[Plain-text document sources]
-----
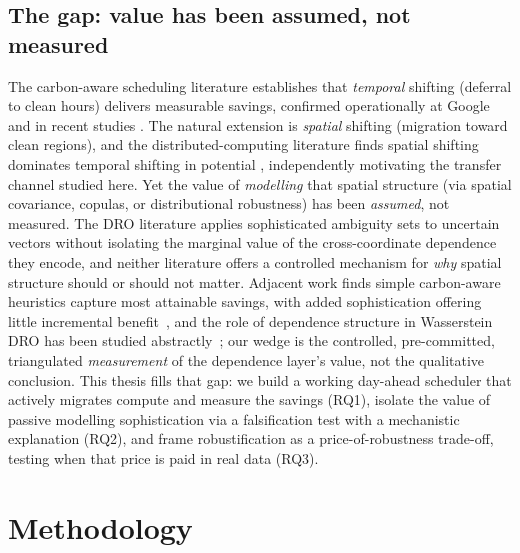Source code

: \documentclass[10pt,twocolumn]{article}
\begin{document}
\subsection{The gap: value has been assumed, not measured}
The carbon-aware scheduling literature establishes that \emph{temporal} shifting
(deferral to clean hours) delivers measurable savings, confirmed operationally at
Google and in recent studies \citep{radovanovic2022,wiesner2021}. The natural extension
is \emph{spatial} shifting (migration toward clean regions), and the
distributed-computing literature finds spatial shifting dominates temporal shifting in
potential \citep{wiesner2021}, independently motivating the transfer channel studied
here. Yet the value of \emph{modelling} that spatial structure (via spatial covariance,
copulas, or distributional robustness) has been \emph{assumed}, not measured. The DRO
literature applies sophisticated ambiguity sets to uncertain vectors without isolating
the marginal value of the cross-coordinate dependence they encode, and neither
literature offers a controlled mechanism for \emph{why} spatial structure should or
should not matter. Adjacent work finds simple carbon-aware heuristics capture most
attainable savings, with added sophistication offering little incremental
benefit~\citep{bostandoost2024}, and the role of dependence structure in Wasserstein
DRO has been studied abstractly~\citep{gao2017}; our wedge is the controlled,
pre-committed, triangulated \emph{measurement} of the dependence layer's value, not
the qualitative conclusion. This thesis fills that gap: we build a working day-ahead
scheduler
that actively migrates compute and measure the savings (RQ1), isolate the value of
passive modelling sophistication via a falsification test with a mechanistic explanation (RQ2),
and frame robustification as a price-of-robustness trade-off, testing when that price is
paid in real data (RQ3).

\section{Methodology}\label{sec:method}
\end{document}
-----
Task brief:
Given the records above, restate word for word only the lines starting at the one with "distributed-computing literature finds" and ending at the one with "here. Yet the".

Answer space:
distributed-computing literature finds spatial shifting dominates temporal shifting in
potential \citep{wiesner2021}, independently motivating the transfer channel studied
here. Yet the value of \emph{modelling} that spatial structure (via spatial covariance,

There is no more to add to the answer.